Her harshness restores that happiness in a second, and my fears that she may know something is off disappear. She must never know. I refuse to risk her health further. ‘I’m a half hour early,’ I say, taking Miller’s wrist and lifting it to look at his watch. ‘They said four.’
‘Well, I’ve been sitting here getting a numb arse for the past hour.’ She frowns. ‘Have you cut your hair?’
‘Just a trim.’ I reach up and pat it down.
She goes to stand, and Miller disappears from my side quickly, taking the bag from her and offering his hand. She pauses and looks up at him, her irritation being replaced with an impish grin. ‘Such a gentleman,’ she gushes, laying her wrinkled hand in Miller’s. ‘Thank you.’
‘You’re welcome,’ Miller replies, bowing as he helps her up. ‘How are you feeling, Mrs Taylor?’
‘Perfect,’ she answers surely, steadying herself on her feet. She’s not perfect at all; she’s a little wobbly on her feet, and Miller’s quick flick of his eyes to me tells me he’s noticed it, too. ‘Take me home, Miller. I’ll make you beef Wellington.’
I scoff my thoughts on that and glance to my right when the ward nurse appears with a paper bag. ‘Your grandmother’s medication.’ She smiles as she hands it to me. ‘Your grandmother knows what pills and when, but I also went over it with her son.’ The nurse blushes.
‘Her son?’ I blurt, my eyes widening.
‘Yes, the lovely man who’s here twice a day every day.’
I swing around and find Miller looking as confus
ed as I am and Nan smirking from ear to ear. She bursts into a helpless fit of giggles, bending slightly as Miller holds her arm. ‘Oh bless you, dear. He’s not my son.’
‘Oh . . .’ the nurse says, now joining Miller and me in the confusion department. ‘I assumed . . . well, I just assumed.’
Nan gains a little composure and straightens out, rolling her eyes and threading her arm through Miller’s. ‘William is an old family friend, dear.’
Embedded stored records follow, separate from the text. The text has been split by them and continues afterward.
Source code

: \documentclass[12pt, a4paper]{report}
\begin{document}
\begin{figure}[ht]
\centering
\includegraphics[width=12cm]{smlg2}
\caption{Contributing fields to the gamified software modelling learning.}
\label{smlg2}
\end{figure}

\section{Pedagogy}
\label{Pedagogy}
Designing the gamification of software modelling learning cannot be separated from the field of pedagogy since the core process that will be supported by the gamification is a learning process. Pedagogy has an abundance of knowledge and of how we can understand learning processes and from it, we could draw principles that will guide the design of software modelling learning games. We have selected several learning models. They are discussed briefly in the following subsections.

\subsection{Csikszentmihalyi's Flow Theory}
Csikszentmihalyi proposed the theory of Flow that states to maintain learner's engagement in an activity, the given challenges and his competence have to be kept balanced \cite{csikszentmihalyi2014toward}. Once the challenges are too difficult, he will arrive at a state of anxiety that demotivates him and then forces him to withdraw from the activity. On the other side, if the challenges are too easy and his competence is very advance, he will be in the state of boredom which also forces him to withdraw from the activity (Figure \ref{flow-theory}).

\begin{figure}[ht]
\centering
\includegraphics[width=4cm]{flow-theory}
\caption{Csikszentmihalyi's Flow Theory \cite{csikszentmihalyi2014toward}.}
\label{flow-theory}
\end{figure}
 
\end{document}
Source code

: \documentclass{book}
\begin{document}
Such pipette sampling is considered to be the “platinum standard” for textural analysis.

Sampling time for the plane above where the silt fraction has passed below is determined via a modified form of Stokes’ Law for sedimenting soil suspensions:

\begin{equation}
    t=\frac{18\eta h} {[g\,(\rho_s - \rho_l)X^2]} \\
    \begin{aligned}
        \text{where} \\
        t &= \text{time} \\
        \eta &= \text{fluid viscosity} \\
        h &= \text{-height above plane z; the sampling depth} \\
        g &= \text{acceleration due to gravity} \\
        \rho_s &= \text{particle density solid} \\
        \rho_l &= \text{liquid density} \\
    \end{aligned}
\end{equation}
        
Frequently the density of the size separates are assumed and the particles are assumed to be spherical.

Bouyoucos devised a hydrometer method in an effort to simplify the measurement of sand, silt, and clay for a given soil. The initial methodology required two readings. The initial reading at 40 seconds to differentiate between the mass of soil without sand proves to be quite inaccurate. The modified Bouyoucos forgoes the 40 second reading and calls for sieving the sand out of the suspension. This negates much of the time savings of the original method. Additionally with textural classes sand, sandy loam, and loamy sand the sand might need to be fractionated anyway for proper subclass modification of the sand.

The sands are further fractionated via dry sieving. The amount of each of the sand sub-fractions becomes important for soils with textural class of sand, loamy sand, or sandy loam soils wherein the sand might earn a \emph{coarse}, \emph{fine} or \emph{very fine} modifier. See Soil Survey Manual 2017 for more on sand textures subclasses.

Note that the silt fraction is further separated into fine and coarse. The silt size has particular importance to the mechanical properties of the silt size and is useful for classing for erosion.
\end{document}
I’m scoffing again but rein it in when Nan throws an inquisitive look my way. An old family friend? Seriously? My mind is sprinting, yet I do an incredible job of preventing my mouth from blurting questions left, right, and centre. I don’t want to know. I’ve just left the old family friend back at the Society, holding back my mo— ‘Are you ready?’ I ask, keen to put this little misunderstanding to rest.
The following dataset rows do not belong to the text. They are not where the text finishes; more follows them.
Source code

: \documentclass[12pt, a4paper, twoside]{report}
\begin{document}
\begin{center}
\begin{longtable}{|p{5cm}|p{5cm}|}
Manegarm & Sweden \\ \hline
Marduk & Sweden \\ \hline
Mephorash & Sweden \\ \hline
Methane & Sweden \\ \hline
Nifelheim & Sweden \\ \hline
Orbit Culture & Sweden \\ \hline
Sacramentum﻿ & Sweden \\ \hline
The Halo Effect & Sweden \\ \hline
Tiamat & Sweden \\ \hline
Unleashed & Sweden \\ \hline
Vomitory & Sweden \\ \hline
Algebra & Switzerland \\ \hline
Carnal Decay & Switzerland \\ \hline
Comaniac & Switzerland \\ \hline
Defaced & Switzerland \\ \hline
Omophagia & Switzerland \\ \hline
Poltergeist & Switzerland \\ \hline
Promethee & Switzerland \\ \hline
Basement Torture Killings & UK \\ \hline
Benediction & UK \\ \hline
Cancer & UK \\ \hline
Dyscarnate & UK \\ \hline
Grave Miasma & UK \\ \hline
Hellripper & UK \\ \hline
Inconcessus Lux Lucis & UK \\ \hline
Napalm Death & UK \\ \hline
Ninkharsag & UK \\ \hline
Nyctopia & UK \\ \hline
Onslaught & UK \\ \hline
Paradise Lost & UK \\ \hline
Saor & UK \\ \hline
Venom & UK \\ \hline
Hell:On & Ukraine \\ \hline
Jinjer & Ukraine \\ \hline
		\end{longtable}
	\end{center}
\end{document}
‘Yes, Livy. I’ve been ready for an hour,’ she bites back, her lips pursing as she turns her sour eyes onto the nurse. ‘This is my granddaughter’s boyfriend,’ Nan announces, louder than necessary, like she’s showcasing him to the whole ward – the proverbial trophy on her arm. ‘Handsome bugger, isn’t he?’
‘Nan!’ I gasp, blushing on Miller’s behalf. ‘Stop it!’
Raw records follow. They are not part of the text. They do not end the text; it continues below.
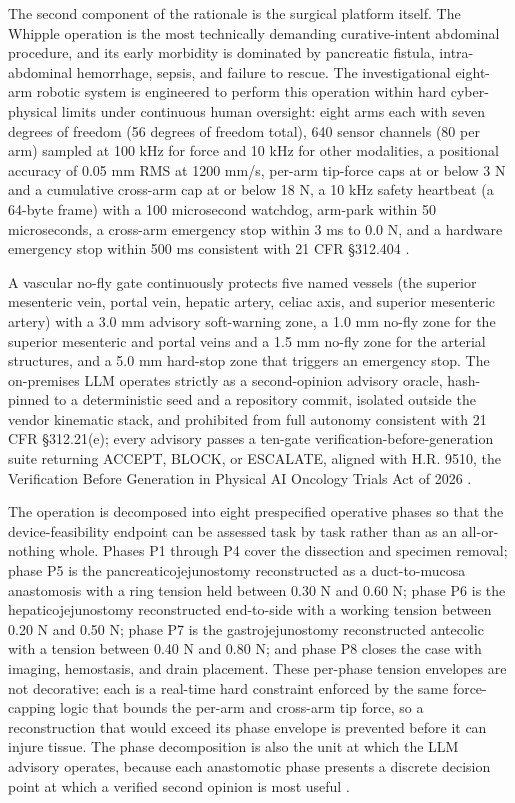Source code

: The second component of the rationale is the surgical platform itself. The Whipple
operation is the most technically demanding curative-intent abdominal procedure, and
its early morbidity is dominated by pancreatic fistula, intra-abdominal hemorrhage,
sepsis, and failure to rescue. The investigational eight-arm robotic system is
engineered to perform this operation within hard cyber-physical limits under
continuous human oversight: eight arms each with seven degrees of freedom (56
degrees of freedom total), 640 sensor channels (80 per arm) sampled at 100 kHz for
force and 10 kHz for other modalities, a positional accuracy of 0.05 mm RMS at
1200 mm/s, per-arm tip-force caps at or below 3 N and a cumulative cross-arm cap at
or below 18 N, a 10 kHz safety heartbeat (a 64-byte frame) with a 100 microsecond
watchdog, arm-park within 50 microseconds, a cross-arm emergency stop within 3 ms to
0.0 N, and a hardware emergency stop within 500 ms consistent with 21 CFR
\S 312.404 \cite{onpremwhippl,daraxwhipple}. 

A vascular no-fly gate continuously
protects five named vessels (the superior mesenteric vein, portal vein, hepatic
artery, celiac axis, and superior mesenteric artery) with a 3.0 mm advisory
soft-warning zone, a 1.0 mm no-fly zone for the superior mesenteric and portal veins
and a 1.5 mm no-fly zone for the arterial structures, and a 5.0 mm hard-stop zone
that triggers an emergency stop. The on-premises LLM operates strictly as a
second-opinion advisory oracle, hash-pinned to a deterministic seed and a repository
commit, isolated outside the vendor kinematic stack, and prohibited from full
autonomy consistent with 21 CFR \S 312.21(e); every advisory passes a ten-gate
verification-before-generation suite returning ACCEPT, BLOCK, or ESCALATE, aligned
with H.R. 9510, the Verification Before Generation in Physical AI Oncology Trials
Act of 2026 \cite{congress9510,clintrustpai}.

The operation is decomposed into eight prespecified operative phases so that the
device-feasibility endpoint can be assessed task by task rather than as an
all-or-nothing whole. Phases P1 through P4 cover the dissection and specimen
removal; phase P5 is the pancreaticojejunostomy reconstructed as a duct-to-mucosa
anastomosis with a ring tension held between 0.30 N and 0.60 N; phase P6 is the
hepaticojejunostomy reconstructed end-to-side with a working tension between 0.20 N
and 0.50 N; phase P7 is the gastrojejunostomy reconstructed antecolic with a tension
between 0.40 N and 0.80 N; and phase P8 closes the case with imaging, hemostasis,
and drain placement. These per-phase tension envelopes are not decorative: each is a
real-time hard constraint enforced by the same force-capping logic that bounds the
per-arm and cross-arm tip force, so a reconstruction that would exceed its phase
envelope is prevented before it can injure tissue. The phase decomposition is also
the unit at which the LLM advisory operates, because each anastomotic phase presents
a discrete decision point at which a verified second opinion is most useful
\cite{onpremwhippl,daraxwhipple}.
The nurse smiles and backs away slowly. ‘Bed rest for a week, Mrs Taylor.’
‘Yes, yes.’ She dismisses the nurse and nods to Miller. ‘He has great buns.’
I choke, Miller chuckles, and the nurse burns bright red as her eyes fight to drop in the area of Miller’s buns, but I’m saved from my grandmother’s crafty behaviour when my mobile starts singing from my bag. Shaking my head in total exasperation, I rifle through and locate it, immediately freezing when I see William’s name illuminating my screen.
Reject.
I shove it back in my bag and swing a wary look to Miller’s cheery face when his phone starts shouting from his inside pocket. His smile drops as he catches my look and registers the ringing of his phone. I shake my head subtly, hoping Nan doesn’t catch the silent messages passing between Miller and I, then get mighty mad when he drops Nan’s bag and slowly reaches for his inside pocket. I silently scream at him to leave it, firing continuous looks of warning across the bed, but I’m flat-out ignored and he connects the call. ‘Would you?’ he asks, indicating for me to take over his hold of Nan.